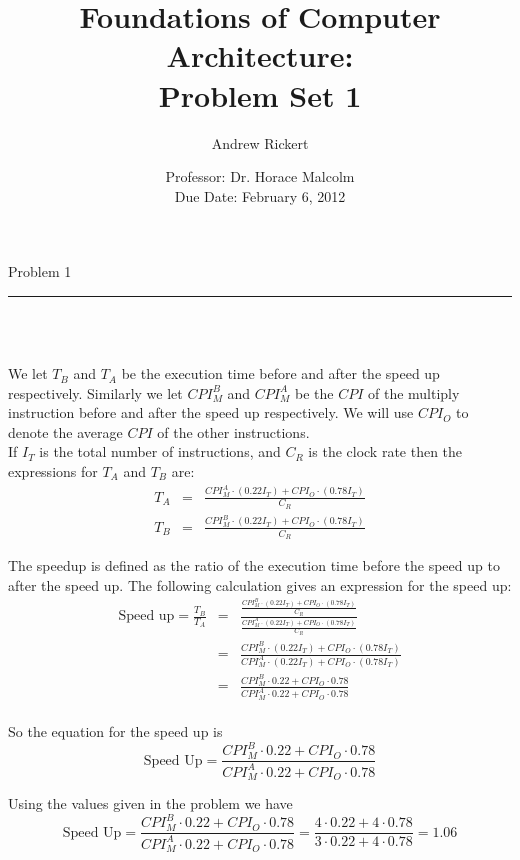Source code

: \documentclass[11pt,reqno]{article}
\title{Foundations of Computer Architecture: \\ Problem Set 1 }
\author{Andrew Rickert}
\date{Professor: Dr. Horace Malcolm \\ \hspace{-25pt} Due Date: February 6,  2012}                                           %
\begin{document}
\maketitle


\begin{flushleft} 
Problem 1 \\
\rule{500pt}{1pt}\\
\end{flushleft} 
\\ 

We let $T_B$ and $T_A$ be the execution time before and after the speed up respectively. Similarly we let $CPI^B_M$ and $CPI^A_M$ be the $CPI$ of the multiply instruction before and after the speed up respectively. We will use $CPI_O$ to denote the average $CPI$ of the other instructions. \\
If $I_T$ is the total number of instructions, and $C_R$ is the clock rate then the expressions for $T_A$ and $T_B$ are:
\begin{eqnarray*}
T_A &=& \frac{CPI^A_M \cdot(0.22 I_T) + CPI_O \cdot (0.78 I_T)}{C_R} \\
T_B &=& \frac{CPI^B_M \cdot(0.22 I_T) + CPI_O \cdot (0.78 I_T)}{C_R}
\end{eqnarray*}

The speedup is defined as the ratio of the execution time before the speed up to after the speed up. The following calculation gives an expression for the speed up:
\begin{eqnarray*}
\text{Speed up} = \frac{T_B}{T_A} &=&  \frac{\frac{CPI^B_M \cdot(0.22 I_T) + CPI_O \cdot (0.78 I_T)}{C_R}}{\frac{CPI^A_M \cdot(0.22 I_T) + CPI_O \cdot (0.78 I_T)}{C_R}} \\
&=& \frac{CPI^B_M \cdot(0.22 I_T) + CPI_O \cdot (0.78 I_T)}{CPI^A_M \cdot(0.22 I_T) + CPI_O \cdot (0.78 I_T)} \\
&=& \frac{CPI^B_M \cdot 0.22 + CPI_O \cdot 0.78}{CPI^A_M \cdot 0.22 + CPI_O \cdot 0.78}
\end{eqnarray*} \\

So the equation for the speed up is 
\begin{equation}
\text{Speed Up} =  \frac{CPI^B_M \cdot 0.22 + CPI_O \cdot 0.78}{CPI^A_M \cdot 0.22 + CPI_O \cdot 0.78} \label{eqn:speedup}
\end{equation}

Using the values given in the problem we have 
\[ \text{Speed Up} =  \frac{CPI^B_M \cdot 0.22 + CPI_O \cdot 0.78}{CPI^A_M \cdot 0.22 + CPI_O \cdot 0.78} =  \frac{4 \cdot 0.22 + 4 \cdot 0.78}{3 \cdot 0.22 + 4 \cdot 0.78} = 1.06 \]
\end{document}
○ ○ ○
WHAT IS BEING ASKED - The expected output is every line of the records in which the string "execution" appears.

WRITTEN RESPONSE -
We let $T_B$ and $T_A$ be the execution time before and after the speed up respectively. Similarly we let $CPI^B_M$ and $CPI^A_M$ be the $CPI$ of the multiply instruction before and after the speed up respectively. We will use $CPI_O$ to denote the average $CPI$ of the other instructions. \\
The speedup is defined as the ratio of the execution time before the speed up to after the speed up. The following calculation gives an expression for the speed up:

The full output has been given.